** Opening Records block **

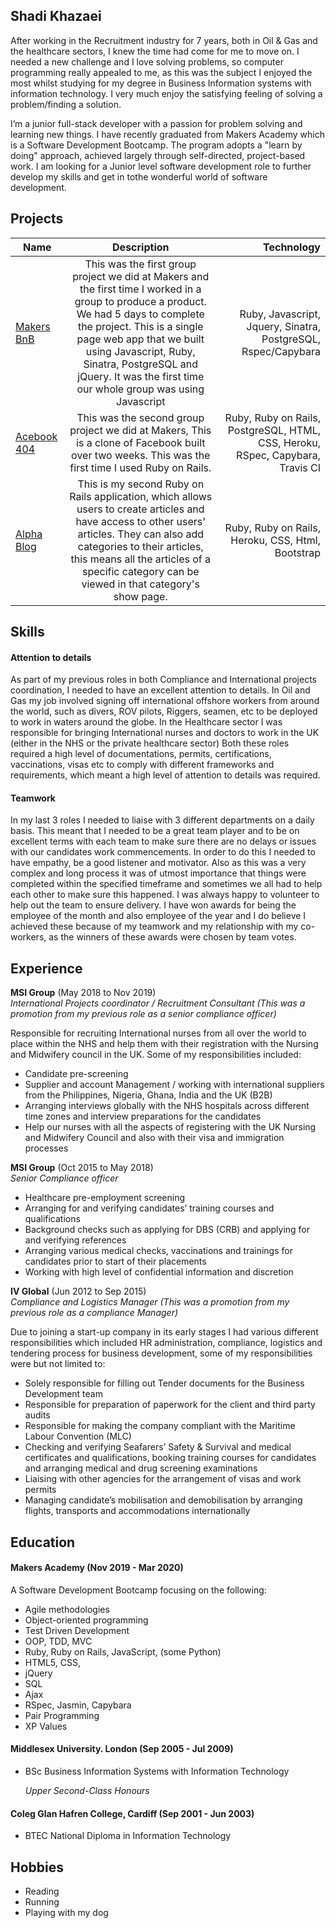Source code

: ## Shadi Khazaei

After working in the Recruitment industry for 7 years, both in Oil & Gas and the healthcare sectors, I knew the time had come for me to move on. I needed a new challenge and I love solving problems, so computer programming really appealed to me, as this was the subject I enjoyed the most whilst studying for my degree in Business Information systems with information technology. I very much enjoy the satisfying feeling of solving a problem/finding a solution.

I’m a junior full-stack developer with a passion for problem solving and learning new things. I have recently graduated from Makers Academy which is a Software Development Bootcamp. 
The program adopts a "learn by doing" approach, achieved largely through self-directed, project-based work. I am looking for a Junior level software development role to further develop my skills and get in tothe wonderful world of software development.


## Projects

| Name     | Description          | Technology  |
| ------------- |:-------------:| -----:|
| [Makers BnB](https://github.com/shadz22/MakersBnB)    | This was the first group project we did at Makers and the first time I worked in a group to produce a product. We had 5 days to complete the project. This is a single page web app that we built using Javascript, Ruby, Sinatra, PostgreSQL and jQuery.  It was the first time our whole group was using Javascript  | Ruby, Javascript, Jquery, Sinatra, PostgreSQL, Rspec/Capybara |
| [Acebook 404](https://github.com/shadz22/acebook-404)     | This was the second group project we did at Makers, This is a clone of Facebook built over two weeks. This was the first time I used Ruby on Rails.    |   Ruby, Ruby on Rails, PostgreSQL, HTML, CSS, Heroku, RSpec, Capybara, Travis CI |
| [Alpha Blog](https://github.com/shadz22/alpha-blog) | This is my second Ruby on Rails application, which allows users to create articles and have access to other users' articles. They can also add categories to their articles, this means all the articles of a specific category can be viewed in that category's show page.    |    Ruby, Ruby on Rails, Heroku, CSS, Html, Bootstrap |

## Skills

#### Attention to details

As part of my previous roles in both Compliance and International projects coordination, I needed to have an excellent attention to details. In Oil and Gas my job involved signing off international offshore workers from around the world, such as divers, ROV pilots, Riggers, seamen, etc to be deployed to work in waters around the globe. In the Healthcare sector I was responsible for bringing International nurses and doctors to work in the UK (either in the NHS or the private healthcare sector) Both these roles required a high level of documentations, permits, certifications, vaccinations, visas etc to comply with different frameworks and requirements, which meant a high level of attention to details was required.


#### Teamwork

In my last 3 roles I needed to liaise with 3 different departments on a daily basis. This meant that I needed to be a great team player and to be on excellent terms with each team to make sure there are no delays or issues with our candidates work commencements. In order to do this I needed to have empathy, be a good listener and motivator. Also as this was a very complex and long process it was of utmost importance that things were completed within the specified timeframe and sometimes we all had to help each other to make sure this happened. I was always happy to volunteer to help out the team to ensure delivery. I have won awards for being the employee of the month and also employee of the year and I do believe I achieved these because of my teamwork and my relationship with my co-workers, as the winners of these awards were chosen by team votes.


## Experience

**MSI Group** (May 2018 to Nov 2019)    
*International Projects coordinator / Recruitment Consultant (This was a promotion from my previous role as a senior compliance officer)*

Responsible for recruiting International nurses from all over the world to place within the NHS and help them with their registration with the Nursing and Midwifery council in the UK. Some of my responsibilities included:
- Candidate pre-screening 
- Supplier and account Management / working with international suppliers from the Philippines, Nigeria, Ghana, India and the UK (B2B)
- Arranging interviews globally with the NHS hospitals across different time zones and interview preparations for the candidates
- Help our nurses with all the aspects of registering with the UK Nursing and Midwifery Council and also with their visa and immigration processes


**MSI Group** (Oct 2015 to May 2018)   
*Senior Compliance officer* 
- Healthcare pre-employment screening
- Arranging for and verifying candidates’ training courses and qualifications
- Background checks such as applying for DBS (CRB) and applying for and verifying references
- Arranging various medical checks, vaccinations and trainings for candidates prior to start of their placements 
- Working with high level of confidential information and discretion 


**IV Global** (Jun 2012 to Sep 2015)   
*Compliance and Logistics Manager (This was a promotion from my previous role as a compliance Manager)* 

Due to joining a start-up company in its early stages I had various different responsibilities which included HR administration, compliance, logistics and tendering process for business development, some of my responsibilities were but not limited to:
- Solely responsible for filling out Tender documents for the Business Development team
- Responsible for preparation of paperwork for the client and third party audits
- Responsible for making the company compliant with the Maritime Labour Convention (MLC)
- Checking and verifying Seafarers’ Safety & Survival and medical certificates and qualifications, booking training courses for candidates and arranging medical and drug screening examinations  
- Liaising with other agencies for the arrangement of visas and work permits  
- Managing candidate’s mobilisation and demobilisation by arranging flights, transports and accommodations internationally   

## Education

#### Makers Academy (Nov 2019 - Mar 2020)
A Software Development Bootcamp focusing on the following:

- Agile methodologies
- Object-oriented programming
- Test Driven Development
- OOP, TDD, MVC
- Ruby, Ruby on Rails, JavaScript, (some Python)
- HTML5, CSS,
- jQuery
- SQL
- Ajax
- RSpec, Jasmin, Capybara
- Pair Programming
- XP Values

#### Middlesex University. London (Sep 2005 - Jul 2009)

- BSc Business Information Systems with Information Technology 

  *Upper Second-Class Honours* 


#### Coleg Glan Hafren College, Cardiff (Sep 2001 - Jun 2003)

- BTEC National Diploma in Information Technology 


## Hobbies

- Reading
- Running
- Playing with my dog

** Closing Records block **

Task to complete: In the records above, find each line that holds the word "Bootcamp"; copy all such lines.

Answer to this problem:
I’m a junior full-stack developer with a passion for problem solving and learning new things. I have recently graduated from Makers Academy which is a Software Development Bootcamp. 
A Software Development Bootcamp focusing on the following:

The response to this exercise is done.